(Stored data entries)
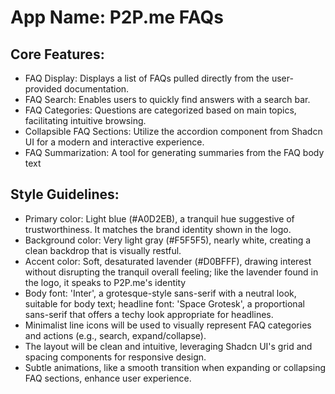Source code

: # **App Name**: P2P.me FAQs

## Core Features:

- FAQ Display: Displays a list of FAQs pulled directly from the user-provided documentation.
- FAQ Search: Enables users to quickly find answers with a search bar.
- FAQ Categories: Questions are categorized based on main topics, facilitating intuitive browsing.
- Collapsible FAQ Sections: Utilize the accordion component from Shadcn UI for a modern and interactive experience.
- FAQ Summarization: A tool for generating summaries from the FAQ body text

## Style Guidelines:

- Primary color: Light blue (#A0D2EB), a tranquil hue suggestive of trustworthiness. It matches the brand identity shown in the logo.
- Background color: Very light gray (#F5F5F5), nearly white, creating a clean backdrop that is visually restful.
- Accent color: Soft, desaturated lavender (#D0BFFF), drawing interest without disrupting the tranquil overall feeling; like the lavender found in the logo, it speaks to P2P.me's identity
- Body font: 'Inter', a grotesque-style sans-serif with a neutral look, suitable for body text; headline font: 'Space Grotesk', a proportional sans-serif that offers a techy look appropriate for headlines.
- Minimalist line icons will be used to visually represent FAQ categories and actions (e.g., search, expand/collapse).
- The layout will be clean and intuitive, leveraging Shadcn UI's grid and spacing components for responsive design.
- Subtle animations, like a smooth transition when expanding or collapsing FAQ sections, enhance user experience.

→ EXERCISE DIRECTIONS: Search the entries above for the word "like" and count the lines that hold it. Reply with only that number.

→ COMPLETED EXERCISE: 2